• PRODUCTS
  • SUPPORT
  • DOCS
  • PARTNERS
  • COMPANY
  • QUOTE
  • ACCOUNT
  • STORE
QUOTE

Documentation

Support Forums
What can we help you with?
Topics

Azure Data Factory Landing Area

When using an ELT ('pushdown') approach for data integration, BimlFlex creates a number of Execute Pipelines with various Stored Procedure calls and Copy Activities.

The Azure Data Factory (ADF) Copy Activity does not allow for transformations during the copying of the data. To support transformation of data using a Copy Activity, BimlFlex uses a Landing Area that is accessible by SQL-based Stored Procedures in the Staging Area.

This way, data can be accessed directly to perform any required transformations while the ADF Execute Pipeline can use the Copy Activity to efficiently move the results to the Staging Area.

The general architecture is below with the Landing Area in the middle, supporting either a database or files.

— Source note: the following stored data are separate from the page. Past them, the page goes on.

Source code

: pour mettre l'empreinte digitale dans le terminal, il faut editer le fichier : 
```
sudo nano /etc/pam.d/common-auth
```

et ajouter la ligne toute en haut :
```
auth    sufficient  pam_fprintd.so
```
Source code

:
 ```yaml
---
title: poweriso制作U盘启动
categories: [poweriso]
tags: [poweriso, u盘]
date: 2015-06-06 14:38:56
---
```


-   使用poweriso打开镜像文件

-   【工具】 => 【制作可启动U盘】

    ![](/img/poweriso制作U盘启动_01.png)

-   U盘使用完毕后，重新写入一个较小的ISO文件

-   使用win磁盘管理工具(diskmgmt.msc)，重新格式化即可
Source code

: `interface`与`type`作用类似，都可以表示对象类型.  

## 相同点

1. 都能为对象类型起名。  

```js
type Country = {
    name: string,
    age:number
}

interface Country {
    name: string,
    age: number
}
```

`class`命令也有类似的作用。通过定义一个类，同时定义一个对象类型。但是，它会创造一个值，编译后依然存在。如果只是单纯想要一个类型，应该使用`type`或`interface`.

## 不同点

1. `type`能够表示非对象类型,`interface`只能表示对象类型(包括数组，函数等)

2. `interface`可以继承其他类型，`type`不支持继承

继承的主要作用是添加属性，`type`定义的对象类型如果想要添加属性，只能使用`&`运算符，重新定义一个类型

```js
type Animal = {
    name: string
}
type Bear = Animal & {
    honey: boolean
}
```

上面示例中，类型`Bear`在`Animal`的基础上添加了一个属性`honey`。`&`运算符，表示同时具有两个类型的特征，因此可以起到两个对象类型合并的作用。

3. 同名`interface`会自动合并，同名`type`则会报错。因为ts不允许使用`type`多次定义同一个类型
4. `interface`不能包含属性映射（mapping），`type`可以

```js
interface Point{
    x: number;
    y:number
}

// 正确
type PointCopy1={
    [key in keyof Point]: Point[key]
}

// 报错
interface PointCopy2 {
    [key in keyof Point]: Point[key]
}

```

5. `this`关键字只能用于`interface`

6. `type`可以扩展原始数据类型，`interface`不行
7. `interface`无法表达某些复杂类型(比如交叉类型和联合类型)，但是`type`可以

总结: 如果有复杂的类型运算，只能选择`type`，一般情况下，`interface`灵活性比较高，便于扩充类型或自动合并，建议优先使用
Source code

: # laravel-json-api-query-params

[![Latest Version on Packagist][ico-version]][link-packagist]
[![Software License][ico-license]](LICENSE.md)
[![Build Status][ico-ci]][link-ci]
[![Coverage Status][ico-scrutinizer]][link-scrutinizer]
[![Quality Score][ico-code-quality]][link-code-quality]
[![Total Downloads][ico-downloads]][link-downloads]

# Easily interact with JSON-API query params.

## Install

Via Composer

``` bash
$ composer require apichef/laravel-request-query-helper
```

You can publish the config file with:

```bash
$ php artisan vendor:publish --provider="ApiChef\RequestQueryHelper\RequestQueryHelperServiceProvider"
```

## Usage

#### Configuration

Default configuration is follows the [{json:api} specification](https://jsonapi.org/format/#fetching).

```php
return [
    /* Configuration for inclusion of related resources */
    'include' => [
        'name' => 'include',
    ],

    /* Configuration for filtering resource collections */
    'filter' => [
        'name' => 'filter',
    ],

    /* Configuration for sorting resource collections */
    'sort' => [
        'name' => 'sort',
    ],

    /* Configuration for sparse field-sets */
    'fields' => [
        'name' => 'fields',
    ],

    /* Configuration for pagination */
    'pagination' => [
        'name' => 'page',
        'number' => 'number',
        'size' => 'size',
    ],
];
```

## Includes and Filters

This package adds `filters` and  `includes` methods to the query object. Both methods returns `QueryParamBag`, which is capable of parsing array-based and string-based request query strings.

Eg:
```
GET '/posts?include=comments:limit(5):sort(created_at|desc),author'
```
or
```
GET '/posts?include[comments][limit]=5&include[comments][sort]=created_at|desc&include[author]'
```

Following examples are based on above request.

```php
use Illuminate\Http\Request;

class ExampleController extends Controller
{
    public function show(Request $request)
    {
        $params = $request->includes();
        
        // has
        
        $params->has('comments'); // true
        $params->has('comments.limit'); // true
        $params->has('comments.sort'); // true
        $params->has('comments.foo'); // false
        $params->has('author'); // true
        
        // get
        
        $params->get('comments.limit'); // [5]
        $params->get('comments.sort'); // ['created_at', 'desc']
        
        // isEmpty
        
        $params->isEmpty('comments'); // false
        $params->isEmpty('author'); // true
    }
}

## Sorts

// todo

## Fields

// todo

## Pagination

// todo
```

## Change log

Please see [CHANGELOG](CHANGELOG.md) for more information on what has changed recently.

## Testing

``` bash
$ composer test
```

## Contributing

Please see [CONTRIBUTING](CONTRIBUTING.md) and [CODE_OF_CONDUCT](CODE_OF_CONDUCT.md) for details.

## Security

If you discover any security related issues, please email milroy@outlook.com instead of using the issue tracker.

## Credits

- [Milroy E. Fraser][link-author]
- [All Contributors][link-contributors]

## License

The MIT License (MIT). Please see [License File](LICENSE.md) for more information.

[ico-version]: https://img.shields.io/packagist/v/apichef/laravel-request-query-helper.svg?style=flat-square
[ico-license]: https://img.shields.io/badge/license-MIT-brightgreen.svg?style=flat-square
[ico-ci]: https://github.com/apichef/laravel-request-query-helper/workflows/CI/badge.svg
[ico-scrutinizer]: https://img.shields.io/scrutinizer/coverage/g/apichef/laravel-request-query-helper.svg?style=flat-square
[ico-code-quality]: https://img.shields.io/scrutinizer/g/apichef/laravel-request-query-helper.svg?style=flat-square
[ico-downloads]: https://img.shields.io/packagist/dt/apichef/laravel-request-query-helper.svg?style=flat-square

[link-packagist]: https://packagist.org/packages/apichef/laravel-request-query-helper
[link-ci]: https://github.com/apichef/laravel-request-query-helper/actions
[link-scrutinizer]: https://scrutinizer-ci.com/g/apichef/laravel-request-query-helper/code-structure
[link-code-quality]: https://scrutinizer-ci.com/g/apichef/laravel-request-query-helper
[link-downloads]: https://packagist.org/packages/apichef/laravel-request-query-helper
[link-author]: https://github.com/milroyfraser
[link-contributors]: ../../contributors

Azure Data Factory Landing Pattern

Tip

For additional details on ADF or the Copy activity refer to the below guides:
Microsoft Docs: Azure Data Factory documentation
Microsoft Docs: Copy Activity in Azure Data Factory

Configure a Landing Area By Example

This section walks through the common steps and considerations for creating and configuring the landing connection. This example uses sample metadata to configure an appropriate Landing Area for a Table-Based Configuration.

For addition details of alternate configurations refer to the detailed configuration section.

Tip

The Varigence YouTube channel contains various introduction videos about using BimlFlex and BimlStudio. This video walks through how to configure a Landing Area for Azure Data Factory using BimlFlex.

High Level Steps

  • Start with a sample metadata set. This example uses the 01 - MSSQL Starting Point, which includes connections for a sample on-premises SSIS data solution including Batch and Project definitions
  • Archive the BFX_DV and BFX_DM Project and Batches to minimize the amount of additional metadata that is visible in the app
  • Update the EXT_AWLT_SRC extract Project to have the target set to the staging area connection, BFX_STG
  • Archive the BFX_DV and BFX_DM Connections
  • Navigate to the Connections page, create a Landing connection by duplicating the BFX_STG connection
    • Name the new connection BFX_LND
    • Update the Integration Stagefor the Connection to Landing Area
  • Enable the connection for ADF use by switching on the CLOUD setting
    • Enabling the connection for Cloud exposes the Linked Services configuration for the connection
  • Update the source connection to use the BFX_LND connection as the LANDING CONNECTION
  • Configure the Linked Service to use the appropriate configuration
    • The video uses a pre-created Azure Key Vault to store the connection string information for the connections
    • Add the Azure Key Vault as a configuration for the Linked Service
    • Define the secret that the Linked Service should use as the connection string
    • Reuse the Key Vault and secret configuration for each of the connections
  • Reconfigure the EXT_AWLT_SRC Project to generate ADF artifacts instead of SSIS projects by updating the Integration Template used

Importing Metadata

The example uses the 01 - MSSQL Starting Point metadata to generate Source System and Staging Area Connections.

Tip

For additional details on Importing Samples and Metadata refer to the below guides:

  • Load Sample Metadata
  • Importing Source Metadata

In order to proceed a Source System Connection and Staging Area Connection is needed.

Note

The example could be followed along with using any supported Source System and any Stage Area that supports a Table-Based Configuration for the Landing Area (Microsoft SQL Server, Azure Synapse).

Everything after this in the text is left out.